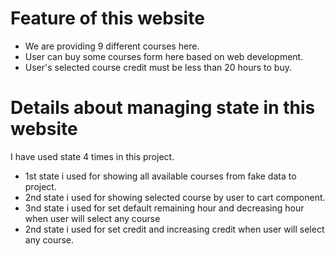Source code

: # Feature of this website
- We are providing 9 different courses here.
- User can buy some courses form here based on web development. 
- User's selected course credit must be less than 20 hours to buy.

# Details about managing state in this website

 I have used state 4 times in this project. 
- 1st state i used for showing all available courses from fake data to project.
- 2nd state i used for showing selected course by user to cart component.
- 3nd state i used for set default remaining hour and decreasing hour when user will select any course
- 2nd state i used for set credit and increasing credit when user will select any course.
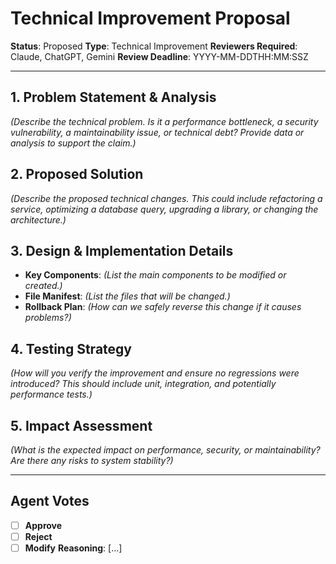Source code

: # Technical Improvement Proposal

**Status**: Proposed
**Type**: Technical Improvement
**Reviewers Required**: Claude, ChatGPT, Gemini
**Review Deadline**: YYYY-MM-DDTHH:MM:SSZ

---

## 1. Problem Statement & Analysis
*(Describe the technical problem. Is it a performance bottleneck, a security vulnerability, a maintainability issue, or technical debt? Provide data or analysis to support the claim.)*

## 2. Proposed Solution
*(Describe the proposed technical changes. This could include refactoring a service, optimizing a database query, upgrading a library, or changing the architecture.)*

## 3. Design & Implementation Details
- **Key Components**: *(List the main components to be modified or created.)*
- **File Manifest**: *(List the files that will be changed.)*
- **Rollback Plan**: *(How can we safely reverse this change if it causes problems?)*

## 4. Testing Strategy
*(How will you verify the improvement and ensure no regressions were introduced? This should include unit, integration, and potentially performance tests.)*

## 5. Impact Assessment
*(What is the expected impact on performance, security, or maintainability? Are there any risks to system stability?)*

---

## Agent Votes
- [ ] **Approve**
- [ ] **Reject**
- [ ] **Modify**
**Reasoning**: [...]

_ _ _ _ _ _ _

* _Task brief_:
Using the listing above, print the line containing "support the claim.)*" and every line after it exactly, up to and including the last.

* _Task response_:
*(Describe the technical problem. Is it a performance bottleneck, a security vulnerability, a maintainability issue, or technical debt? Provide data or analysis to support the claim.)*

## 2. Proposed Solution
*(Describe the proposed technical changes. This could include refactoring a service, optimizing a database query, upgrading a library, or changing the architecture.)*

## 3. Design & Implementation Details
- **Key Components**: *(List the main components to be modified or created.)*
- **File Manifest**: *(List the files that will be changed.)*
- **Rollback Plan**: *(How can we safely reverse this change if it causes problems?)*

## 4. Testing Strategy
*(How will you verify the improvement and ensure no regressions were introduced? This should include unit, integration, and potentially performance tests.)*

## 5. Impact Assessment
*(What is the expected impact on performance, security, or maintainability? Are there any risks to system stability?)*

---

## Agent Votes
- [ ] **Approve**
- [ ] **Reject**
- [ ] **Modify**
**Reasoning**: [...]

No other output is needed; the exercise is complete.